Was my reaction induced by postpartum anxiety? Was it hormones? Should I talk to my doctor about it? Should I talk to a therapist about it? What’s the matter with me? How do I “fix” myself? Am I even fit to be a mother?
And then I realized: the crying of my own child mimicked the crying of my younger siblings on stressful driving trips with my parents.
Typically, my father was in the driver’s seat. And typically, it was my job to get the sobbing child to stop crying. And since yelling, begging, and threatening were how my parents dealt with big emotions, I behaved the same when called to duty as a third parent.
And then, it all clicked. Car trips were traumatic during my upbringing. The drop in blood pressure, the racing of my heart, the sweating of my glands, and the churning of my stomach that I felt in the heat of my toddler’s meltdown were all physical symptoms caused by C-PTSD from my childhood.
I shared this discovery with my partner, and we came up with a plan for the return trip home: he would take the passenger seat and handle the needs of our children, and I would drive. I could listen to podcasts or audiobooks to concentrate on the road, and I wouldn’t need to worry about anything child-related.
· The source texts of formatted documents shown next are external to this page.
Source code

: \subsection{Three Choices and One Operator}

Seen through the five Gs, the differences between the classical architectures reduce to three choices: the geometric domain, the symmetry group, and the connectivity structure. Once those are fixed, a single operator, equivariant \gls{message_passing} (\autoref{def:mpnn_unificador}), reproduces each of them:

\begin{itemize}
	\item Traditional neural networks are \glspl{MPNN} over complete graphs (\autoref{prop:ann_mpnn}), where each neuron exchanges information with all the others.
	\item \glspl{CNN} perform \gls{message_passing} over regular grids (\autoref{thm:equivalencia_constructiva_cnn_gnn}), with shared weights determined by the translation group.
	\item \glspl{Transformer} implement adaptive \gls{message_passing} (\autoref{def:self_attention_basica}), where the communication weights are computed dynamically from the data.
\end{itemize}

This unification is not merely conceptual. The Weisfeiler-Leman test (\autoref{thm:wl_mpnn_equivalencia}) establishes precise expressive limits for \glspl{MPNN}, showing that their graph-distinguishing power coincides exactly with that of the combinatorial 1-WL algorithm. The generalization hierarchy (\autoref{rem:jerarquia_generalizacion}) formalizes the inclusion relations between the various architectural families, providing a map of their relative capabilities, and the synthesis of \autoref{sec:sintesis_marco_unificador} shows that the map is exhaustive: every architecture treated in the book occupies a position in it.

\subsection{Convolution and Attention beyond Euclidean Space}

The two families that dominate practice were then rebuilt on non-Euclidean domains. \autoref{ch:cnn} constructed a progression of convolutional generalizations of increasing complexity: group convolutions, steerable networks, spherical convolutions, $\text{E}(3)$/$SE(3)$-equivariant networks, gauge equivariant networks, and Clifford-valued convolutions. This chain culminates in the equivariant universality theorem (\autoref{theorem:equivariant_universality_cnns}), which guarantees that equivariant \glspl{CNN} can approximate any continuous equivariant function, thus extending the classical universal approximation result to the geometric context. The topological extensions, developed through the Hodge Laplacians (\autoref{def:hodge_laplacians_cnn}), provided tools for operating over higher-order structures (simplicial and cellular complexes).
The plan worked beautifully.
Once we unpacked from our trip and settled back into our home, I prioritized repairing with my daughters. I owned my emotions and admitted my behavior was unreasonable and that the fault was not theirs; it was mine. I told them that I loved them “with all my heart” (like my mom used to say and still says today). I held them in my arms for as long as any busy baby and toddler would allow, shedding a tear or two while also holding myself for as long as I could allow. I told myself that I wasn’t a bad mother.
I told myself that I was a human mother.
***
I now have a two-year-old and a four-year-old, and though road trips are still stressful, they have changed drastically due to the change in our strategy and also due to our daughters’ development. They have become more independent and more communicative. I no longer have to stop to nurse my baby. I no longer have to change diapers; my husband and I now take turns on bathroom stops. I no longer have to entertain them; they entertain themselves.
And as our family travels more, I become better prepared, more flexible, and less anxious. My husband and I are able to adapt and adjust our roles accordingly. And we have also become masters at deciphering which parts of our system work and which ones do not. We are constant tinkers.
Above all, I am grateful to have a partner who is willing to hold me accountable, share the load, and love me—despite my shortcomings.